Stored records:
▬▬▬▬▬▬▬▬▬▬

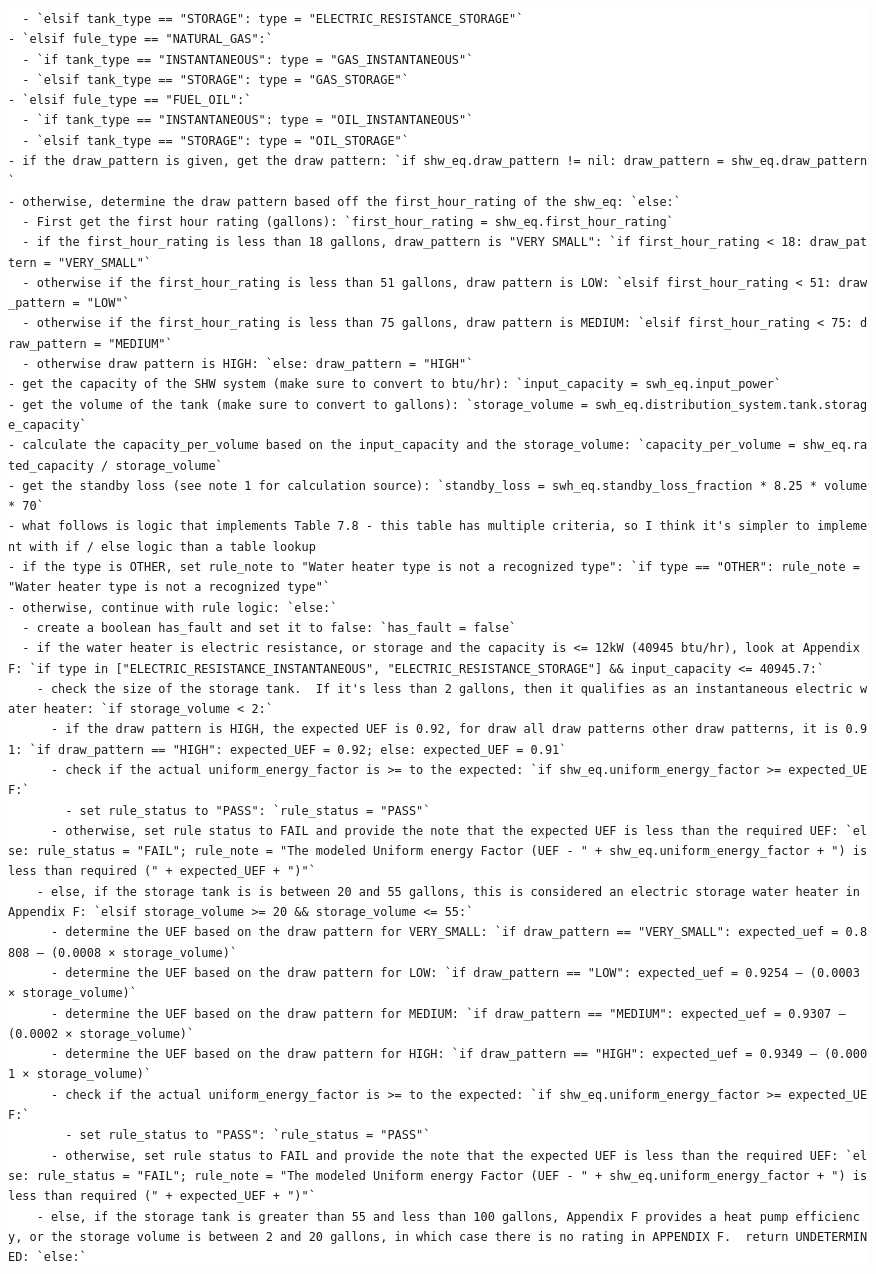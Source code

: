       - `elsif tank_type == "STORAGE": type = "ELECTRIC_RESISTANCE_STORAGE"`
    - `elsif fule_type == "NATURAL_GAS":`
      - `if tank_type == "INSTANTANEOUS": type = "GAS_INSTANTANEOUS"`
      - `elsif tank_type == "STORAGE": type = "GAS_STORAGE"`
    - `elsif fule_type == "FUEL_OIL":`
      - `if tank_type == "INSTANTANEOUS": type = "OIL_INSTANTANEOUS"`
      - `elsif tank_type == "STORAGE": type = "OIL_STORAGE"`
    - if the draw_pattern is given, get the draw pattern: `if shw_eq.draw_pattern != nil: draw_pattern = shw_eq.draw_pattern`
    - otherwise, determine the draw pattern based off the first_hour_rating of the shw_eq: `else:`
      - First get the first hour rating (gallons): `first_hour_rating = shw_eq.first_hour_rating`
      - if the first_hour_rating is less than 18 gallons, draw_pattern is "VERY SMALL": `if first_hour_rating < 18: draw_pattern = "VERY_SMALL"`
      - otherwise if the first_hour_rating is less than 51 gallons, draw pattern is LOW: `elsif first_hour_rating < 51: draw_pattern = "LOW"`
      - otherwise if the first_hour_rating is less than 75 gallons, draw pattern is MEDIUM: `elsif first_hour_rating < 75: draw_pattern = "MEDIUM"`
      - otherwise draw pattern is HIGH: `else: draw_pattern = "HIGH"`
    - get the capacity of the SHW system (make sure to convert to btu/hr): `input_capacity = swh_eq.input_power`
    - get the volume of the tank (make sure to convert to gallons): `storage_volume = swh_eq.distribution_system.tank.storage_capacity`
    - calculate the capacity_per_volume based on the input_capacity and the storage_volume: `capacity_per_volume = shw_eq.rated_capacity / storage_volume`
    - get the standby loss (see note 1 for calculation source): `standby_loss = swh_eq.standby_loss_fraction * 8.25 * volume * 70`
    - what follows is logic that implements Table 7.8 - this table has multiple criteria, so I think it's simpler to implement with if / else logic than a table lookup
    - if the type is OTHER, set rule_note to "Water heater type is not a recognized type": `if type == "OTHER": rule_note = "Water heater type is not a recognized type"`
    - otherwise, continue with rule logic: `else:`
      - create a boolean has_fault and set it to false: `has_fault = false`
      - if the water heater is electric resistance, or storage and the capacity is <= 12kW (40945 btu/hr), look at Appendix F: `if type in ["ELECTRIC_RESISTANCE_INSTANTANEOUS", "ELECTRIC_RESISTANCE_STORAGE"] && input_capacity <= 40945.7:`
        - check the size of the storage tank.  If it's less than 2 gallons, then it qualifies as an instantaneous electric water heater: `if storage_volume < 2:`
          - if the draw pattern is HIGH, the expected UEF is 0.92, for draw all draw patterns other draw patterns, it is 0.91: `if draw_pattern == "HIGH": expected_UEF = 0.92; else: expected_UEF = 0.91`
          - check if the actual uniform_energy_factor is >= to the expected: `if shw_eq.uniform_energy_factor >= expected_UEF:`
            - set rule_status to "PASS": `rule_status = "PASS"`
          - otherwise, set rule status to FAIL and provide the note that the expected UEF is less than the required UEF: `else: rule_status = "FAIL"; rule_note = "The modeled Uniform energy Factor (UEF - " + shw_eq.uniform_energy_factor + ") is less than required (" + expected_UEF + ")"`
        - else, if the storage tank is is between 20 and 55 gallons, this is considered an electric storage water heater in Appendix F: `elsif storage_volume >= 20 && storage_volume <= 55:`
          - determine the UEF based on the draw pattern for VERY_SMALL: `if draw_pattern == "VERY_SMALL": expected_uef = 0.8808 – (0.0008 × storage_volume)`
          - determine the UEF based on the draw pattern for LOW: `if draw_pattern == "LOW": expected_uef = 0.9254 – (0.0003 × storage_volume)`
          - determine the UEF based on the draw pattern for MEDIUM: `if draw_pattern == "MEDIUM": expected_uef = 0.9307 – (0.0002 × storage_volume)`
          - determine the UEF based on the draw pattern for HIGH: `if draw_pattern == "HIGH": expected_uef = 0.9349 – (0.0001 × storage_volume)` 
          - check if the actual uniform_energy_factor is >= to the expected: `if shw_eq.uniform_energy_factor >= expected_UEF:`
            - set rule_status to "PASS": `rule_status = "PASS"`
          - otherwise, set rule status to FAIL and provide the note that the expected UEF is less than the required UEF: `else: rule_status = "FAIL"; rule_note = "The modeled Uniform energy Factor (UEF - " + shw_eq.uniform_energy_factor + ") is less than required (" + expected_UEF + ")"`
        - else, if the storage tank is greater than 55 and less than 100 gallons, Appendix F provides a heat pump efficiency, or the storage volume is between 2 and 20 gallons, in which case there is no rating in APPENDIX F.  return UNDETERMINED: `else:`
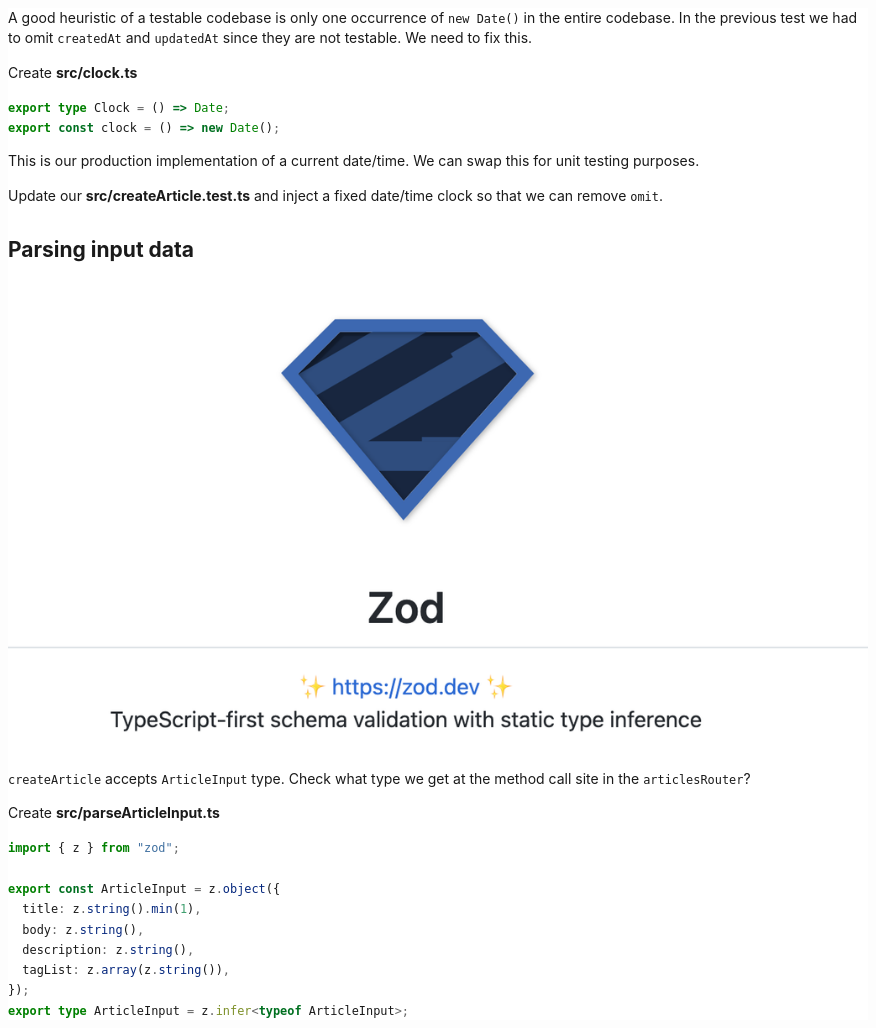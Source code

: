 A good heuristic of a testable codebase is only one occurrence of `new Date()` in the entire codebase.
In the previous test we had to omit `createdAt` and `updatedAt` since they are not testable. We need to fix this.

Create **src/clock.ts**
```ts
export type Clock = () => Date;
export const clock = () => new Date();
```
This is our production implementation of a current date/time. We can swap this for unit testing purposes. 

Update our **src/createArticle.test.ts** and inject a fixed date/time clock so that we can remove `omit`.

## Parsing input data

![Zod](./images/zod.png)

`createArticle` accepts `ArticleInput` type. Check what type we get at the method call site in the `articlesRouter`?

Create **src/parseArticleInput.ts**
```ts
import { z } from "zod";

export const ArticleInput = z.object({
  title: z.string().min(1),
  body: z.string(),
  description: z.string(),
  tagList: z.array(z.string()),
});
export type ArticleInput = z.infer<typeof ArticleInput>;
```
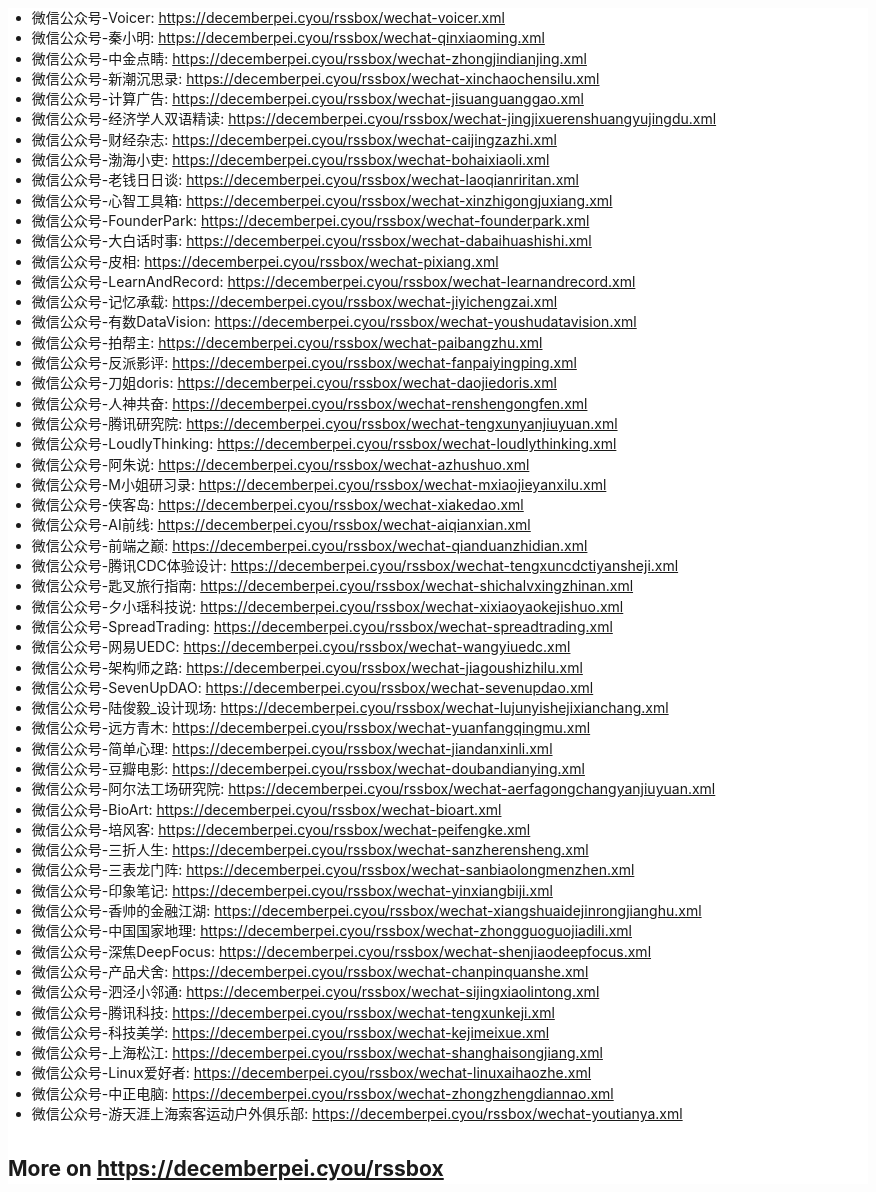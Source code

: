 - 微信公众号-Voicer: https://decemberpei.cyou/rssbox/wechat-voicer.xml
- 微信公众号-秦小明: https://decemberpei.cyou/rssbox/wechat-qinxiaoming.xml
- 微信公众号-中金点睛: https://decemberpei.cyou/rssbox/wechat-zhongjindianjing.xml
- 微信公众号-新潮沉思录: https://decemberpei.cyou/rssbox/wechat-xinchaochensilu.xml
- 微信公众号-计算广告: https://decemberpei.cyou/rssbox/wechat-jisuanguanggao.xml
- 微信公众号-经济学人双语精读: https://decemberpei.cyou/rssbox/wechat-jingjixuerenshuangyujingdu.xml
- 微信公众号-财经杂志: https://decemberpei.cyou/rssbox/wechat-caijingzazhi.xml
- 微信公众号-渤海小吏: https://decemberpei.cyou/rssbox/wechat-bohaixiaoli.xml
- 微信公众号-老钱日日谈: https://decemberpei.cyou/rssbox/wechat-laoqianriritan.xml
- 微信公众号-心智工具箱: https://decemberpei.cyou/rssbox/wechat-xinzhigongjuxiang.xml
- 微信公众号-FounderPark: https://decemberpei.cyou/rssbox/wechat-founderpark.xml
- 微信公众号-大白话时事: https://decemberpei.cyou/rssbox/wechat-dabaihuashishi.xml
- 微信公众号-皮相: https://decemberpei.cyou/rssbox/wechat-pixiang.xml
- 微信公众号-LearnAndRecord: https://decemberpei.cyou/rssbox/wechat-learnandrecord.xml
- 微信公众号-记忆承载: https://decemberpei.cyou/rssbox/wechat-jiyichengzai.xml
- 微信公众号-有数DataVision: https://decemberpei.cyou/rssbox/wechat-youshudatavision.xml
- 微信公众号-拍帮主: https://decemberpei.cyou/rssbox/wechat-paibangzhu.xml
- 微信公众号-反派影评: https://decemberpei.cyou/rssbox/wechat-fanpaiyingping.xml
- 微信公众号-刀姐doris: https://decemberpei.cyou/rssbox/wechat-daojiedoris.xml
- 微信公众号-人神共奋: https://decemberpei.cyou/rssbox/wechat-renshengongfen.xml
- 微信公众号-腾讯研究院: https://decemberpei.cyou/rssbox/wechat-tengxunyanjiuyuan.xml
- 微信公众号-LoudlyThinking: https://decemberpei.cyou/rssbox/wechat-loudlythinking.xml
- 微信公众号-阿朱说: https://decemberpei.cyou/rssbox/wechat-azhushuo.xml
- 微信公众号-M小姐研习录: https://decemberpei.cyou/rssbox/wechat-mxiaojieyanxilu.xml
- 微信公众号-侠客岛: https://decemberpei.cyou/rssbox/wechat-xiakedao.xml
- 微信公众号-AI前线: https://decemberpei.cyou/rssbox/wechat-aiqianxian.xml
- 微信公众号-前端之巅: https://decemberpei.cyou/rssbox/wechat-qianduanzhidian.xml
- 微信公众号-腾讯CDC体验设计: https://decemberpei.cyou/rssbox/wechat-tengxuncdctiyansheji.xml
- 微信公众号-匙叉旅行指南: https://decemberpei.cyou/rssbox/wechat-shichalvxingzhinan.xml
- 微信公众号-夕小瑶科技说: https://decemberpei.cyou/rssbox/wechat-xixiaoyaokejishuo.xml
- 微信公众号-SpreadTrading: https://decemberpei.cyou/rssbox/wechat-spreadtrading.xml
- 微信公众号-网易UEDC: https://decemberpei.cyou/rssbox/wechat-wangyiuedc.xml
- 微信公众号-架构师之路: https://decemberpei.cyou/rssbox/wechat-jiagoushizhilu.xml
- 微信公众号-SevenUpDAO: https://decemberpei.cyou/rssbox/wechat-sevenupdao.xml
- 微信公众号-陆俊毅_设计现场: https://decemberpei.cyou/rssbox/wechat-lujunyishejixianchang.xml
- 微信公众号-远方青木: https://decemberpei.cyou/rssbox/wechat-yuanfangqingmu.xml
- 微信公众号-简单心理: https://decemberpei.cyou/rssbox/wechat-jiandanxinli.xml
- 微信公众号-豆瓣电影: https://decemberpei.cyou/rssbox/wechat-doubandianying.xml
- 微信公众号-阿尔法工场研究院: https://decemberpei.cyou/rssbox/wechat-aerfagongchangyanjiuyuan.xml
- 微信公众号-BioArt: https://decemberpei.cyou/rssbox/wechat-bioart.xml
- 微信公众号-培风客: https://decemberpei.cyou/rssbox/wechat-peifengke.xml
- 微信公众号-三折人生: https://decemberpei.cyou/rssbox/wechat-sanzherensheng.xml
- 微信公众号-三表龙门阵: https://decemberpei.cyou/rssbox/wechat-sanbiaolongmenzhen.xml
- 微信公众号-印象笔记: https://decemberpei.cyou/rssbox/wechat-yinxiangbiji.xml
- 微信公众号-香帅的金融江湖: https://decemberpei.cyou/rssbox/wechat-xiangshuaidejinrongjianghu.xml
- 微信公众号-中国国家地理: https://decemberpei.cyou/rssbox/wechat-zhongguoguojiadili.xml
- 微信公众号-深焦DeepFocus: https://decemberpei.cyou/rssbox/wechat-shenjiaodeepfocus.xml
- 微信公众号-产品犬舍: https://decemberpei.cyou/rssbox/wechat-chanpinquanshe.xml
- 微信公众号-泗泾小邻通: https://decemberpei.cyou/rssbox/wechat-sijingxiaolintong.xml
- 微信公众号-腾讯科技: https://decemberpei.cyou/rssbox/wechat-tengxunkeji.xml
- 微信公众号-科技美学: https://decemberpei.cyou/rssbox/wechat-kejimeixue.xml
- 微信公众号-上海松江: https://decemberpei.cyou/rssbox/wechat-shanghaisongjiang.xml
- 微信公众号-Linux爱好者: https://decemberpei.cyou/rssbox/wechat-linuxaihaozhe.xml
- 微信公众号-中正电脑: https://decemberpei.cyou/rssbox/wechat-zhongzhengdiannao.xml
- 微信公众号-游天涯上海索客运动户外俱乐部: https://decemberpei.cyou/rssbox/wechat-youtianya.xml
## More on https://decemberpei.cyou/rssbox

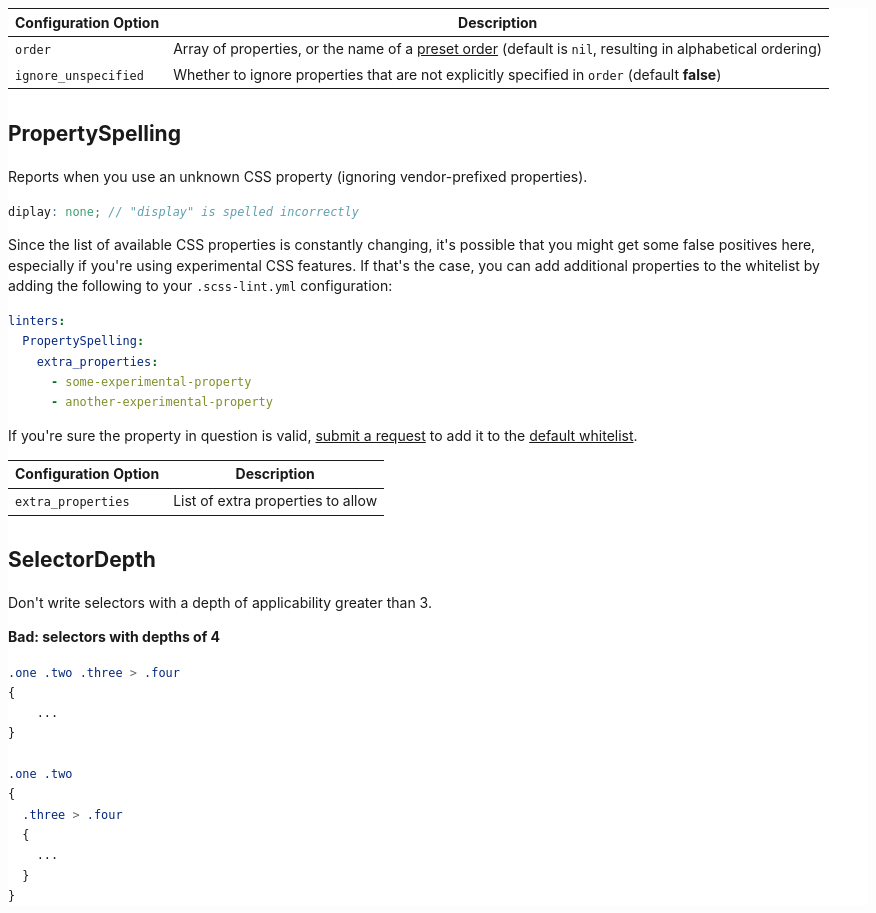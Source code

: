 Configuration Option | Description
---------------------|---------------------------------------------------------
`order`              | Array of properties, or the name of a [preset order](https://github.com/causes/scss-lint/tree/master/data/property-sort-orders) (default is `nil`, resulting in alphabetical ordering)
`ignore_unspecified` | Whether to ignore properties that are not explicitly specified in `order` (default **false**)

## PropertySpelling

Reports when you use an unknown CSS property (ignoring vendor-prefixed
properties).

```scss
diplay: none; // "display" is spelled incorrectly
```

Since the list of available CSS properties is constantly changing, it's
possible that you might get some false positives here, especially if you're
using experimental CSS features. If that's the case, you can add additional
properties to the whitelist by adding the following to your `.scss-lint.yml`
configuration:

```yaml
linters:
  PropertySpelling:
    extra_properties:
      - some-experimental-property
      - another-experimental-property
```

If you're sure the property in question is valid,
[submit a request](https://github.com/causes/scss-lint/issues/new)
to add it to the
[default whitelist](data/properties.txt).

Configuration Option | Description
---------------------|---------------------------------------------------------
`extra_properties`   | List of extra properties to allow

## SelectorDepth

Don't write selectors with a depth of applicability greater than 3.

**Bad: selectors with depths of 4**
```scss
.one .two .three > .four
{
	...
}

.one .two
{
  .three > .four
  {
  	...
  }
}
```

▬▬▬▬▬▬▬▬▬▬

▶ [Task objective] Give the number of lines in the records where the word "export" shows up. Nothing else belongs in the reply.

▶ [Response] 4